Date: 20050509
Docket: T-720-02
Citation: 2005 FC 648
BETWEEN:
ASTRAZENECA CANADA INC.
Applicant
and
HEALTH CANADA, THE MINISTER OF HEALTH
and THE ATTORNEY GENERAL OF CANADA
Respondents
SUPPLEMENTAL REASONS FOR ORDER
PHELAN J.
[1] This Court granted a motion for reconsideration to deal with the issue (which the Court had initially understood as no longer being in dispute) of whether the Minister had the jurisdiction to "unsever" information (disclose information) which the Minister had previously decided should be severed (not disclosed).
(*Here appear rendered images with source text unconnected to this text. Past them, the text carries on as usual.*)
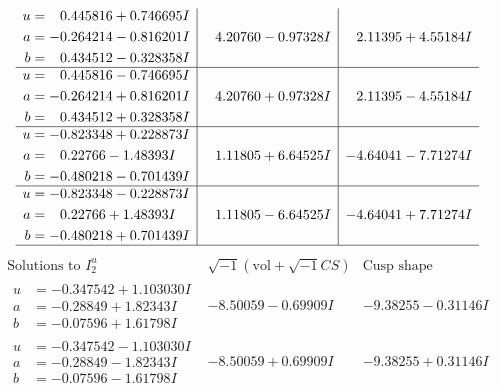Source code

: \documentclass[1p]{elsarticle_modified}
\theoremstyle{definition}
\newcommand{\I}{\sqrt{-1}}
\begin{document}
$$\begin{array}{c|c|c}
\begin{aligned}
u &= \phantom{-}0.445816 + 0.746695 I \\
a &= -0.264214 - 0.816201 I \\
b &= \phantom{-}0.434512 - 0.328358 I\end{aligned}
 & \phantom{-}4.20760 - 0.97328 I & \phantom{-}2.11395 + 4.55184 I \\ \hline\begin{aligned}
u &= \phantom{-}0.445816 - 0.746695 I \\
a &= -0.264214 + 0.816201 I \\
b &= \phantom{-}0.434512 + 0.328358 I\end{aligned}
 & \phantom{-}4.20760 + 0.97328 I & \phantom{-}2.11395 - 4.55184 I \\ \hline\begin{aligned}
u &= -0.823348 + 0.228873 I \\
a &= \phantom{-}0.22766 - 1.48393 I \\
b &= -0.480218 - 0.701439 I\end{aligned}
 & \phantom{-}1.11805 + 6.64525 I & -4.64041 - 7.71274 I \\ \hline\begin{aligned}
u &= -0.823348 - 0.228873 I \\
a &= \phantom{-}0.22766 + 1.48393 I \\
b &= -0.480218 + 0.701439 I\end{aligned}
 & \phantom{-}1.11805 - 6.64525 I & -4.64041 + 7.71274 I\\
 \hline 
 \end{array}$$\newpage$$\begin{array}{c|c|c}  
\text{Solutions to }I^u_{2}& \I (\text{vol} + \sqrt{-1}CS) & \text{Cusp shape}\\
 \hline 
\begin{aligned}
u &= -0.347542 + 1.103030 I \\
a &= -0.28849 + 1.82343 I \\
b &= -0.07596 + 1.61798 I\end{aligned}
 & -8.50059 - 0.69909 I & -9.38255 - 0.31146 I \\ \hline\begin{aligned}
u &= -0.347542 - 1.103030 I \\
a &= -0.28849 - 1.82343 I \\
b &= -0.07596 - 1.61798 I\end{aligned}
 & -8.50059 + 0.69909 I & -9.38255 + 0.31146 I \\ \hline\begin{aligned}

\end{aligned}
\end{array}$$
\end{document}
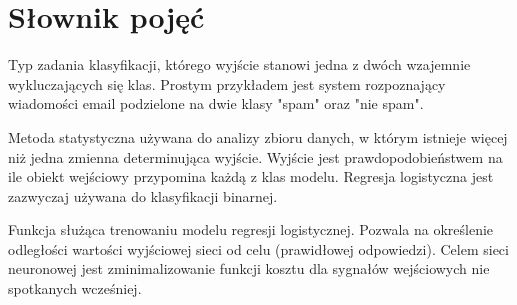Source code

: \documentclass[12pt,a4paper,twoside,titlepage,openright]{book}
\begin{document}
\chapter*{Słownik pojęć}
\begin{description}[style=nextline]
	\item[Klasyfikacja binarna] Typ zadania klasyfikacji, którego wyjście stanowi jedna z dwóch wzajemnie wykluczających się klas. Prostym przykładem jest system rozpoznający wiadomości email podzielone na dwie klasy "spam" oraz "nie spam".
	\item[Regresja logistyczna] Metoda statystyczna używana do analizy zbioru danych, w którym istnieje więcej niż jedna zmienna determinująca wyjście. Wyjście jest prawdopodobieństwem na ile obiekt wejściowy przypomina każdą z klas modelu. Regresja logistyczna jest zazwyczaj używana do klasyfikacji binarnej. %
	\item[Funkcja kosztu] Funkcja służąca trenowaniu modelu regresji logistycznej. Pozwala na określenie odległości wartości wyjściowej sieci od celu (prawidłowej odpowiedzi). Celem sieci neuronowej jest zminimalizowanie funkcji kosztu dla sygnałów wejściowych nie spotkanych wcześniej.%

\end{description}
\end{document}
The issue is whether the Minister can change his/her mind and disclose information which the Minister had previously decided fit within one or more of the exemptions from disclosure under section 20(1) of the Act.
[2] During the course of this litigation under section 44 of the Act, the Respondent decided, after reviewing the affidavit of an officer of the Applicant, that certain information should now be disclosed. This decision to disclose is a reversal of the Respondent's earlier decision that this specific information was exempt from disclosure.
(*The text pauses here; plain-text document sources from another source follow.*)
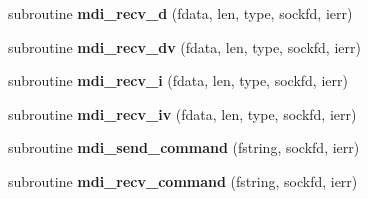 \begin{DoxyCompactItemize}
\item 
\hypertarget{classmdi_a557c30482625b71f46ee392d70426014}{subroutine {\bfseries mdi\-\_\-recv\-\_\-d} (fdata, len, type, sockfd, ierr)}\label{classmdi_a557c30482625b71f46ee392d70426014}

\item 
\hypertarget{classmdi_a66dc1c9e1462e5c53bd36c720aa12a38}{subroutine {\bfseries mdi\-\_\-recv\-\_\-dv} (fdata, len, type, sockfd, ierr)}\label{classmdi_a66dc1c9e1462e5c53bd36c720aa12a38}

\item 
\hypertarget{classmdi_a50204266766bbd60ec46f697309b9c5c}{subroutine {\bfseries mdi\-\_\-recv\-\_\-i} (fdata, len, type, sockfd, ierr)}\label{classmdi_a50204266766bbd60ec46f697309b9c5c}

\item 
\hypertarget{classmdi_adb59292b64be533922c3bd55c04df653}{subroutine {\bfseries mdi\-\_\-recv\-\_\-iv} (fdata, len, type, sockfd, ierr)}\label{classmdi_adb59292b64be533922c3bd55c04df653}

\item 
\hypertarget{classmdi_a9b4dc2e960271e8779e842b9e1edc0dd}{subroutine {\bfseries mdi\-\_\-send\-\_\-command} (fstring, sockfd, ierr)}\label{classmdi_a9b4dc2e960271e8779e842b9e1edc0dd}

\item 
\hypertarget{classmdi_a3a3b366cde72e01a9d3a928e902e58d0}{subroutine {\bfseries mdi\-\_\-recv\-\_\-command} (fstring, sockfd, ierr)}\label{classmdi_a3a3b366cde72e01a9d3a928e902e58d0}

\end{DoxyCompactItemize}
[3] The information at issue is also claimed by the Applicant to fall into one or more of the ten (10) descriptive categories of documents to which section 20(1) applies.
[4] The Applicant argues that the Minister has no jurisdiction to make a second decision to disclose and that the original decision cannot be altered during the review of the decision. It puts its case succinctly that the Minister's decision to disclose cannot be made a "moving target". The Applicant relies upon the decision of Matol Botanical International Inc. v. Canada (Minister of National Health and Welfare) (1998), 84 F.T.R. 168 (F.C.T.D.).
[5] For the reasons given by Justice Noël in Matol, I agree that the Minister cannot initiate another disclosure process after the Minister has made the decision not to disclose some of the information requested. There must be some other triggering event provided for under the Act to allow for this additional disclosure.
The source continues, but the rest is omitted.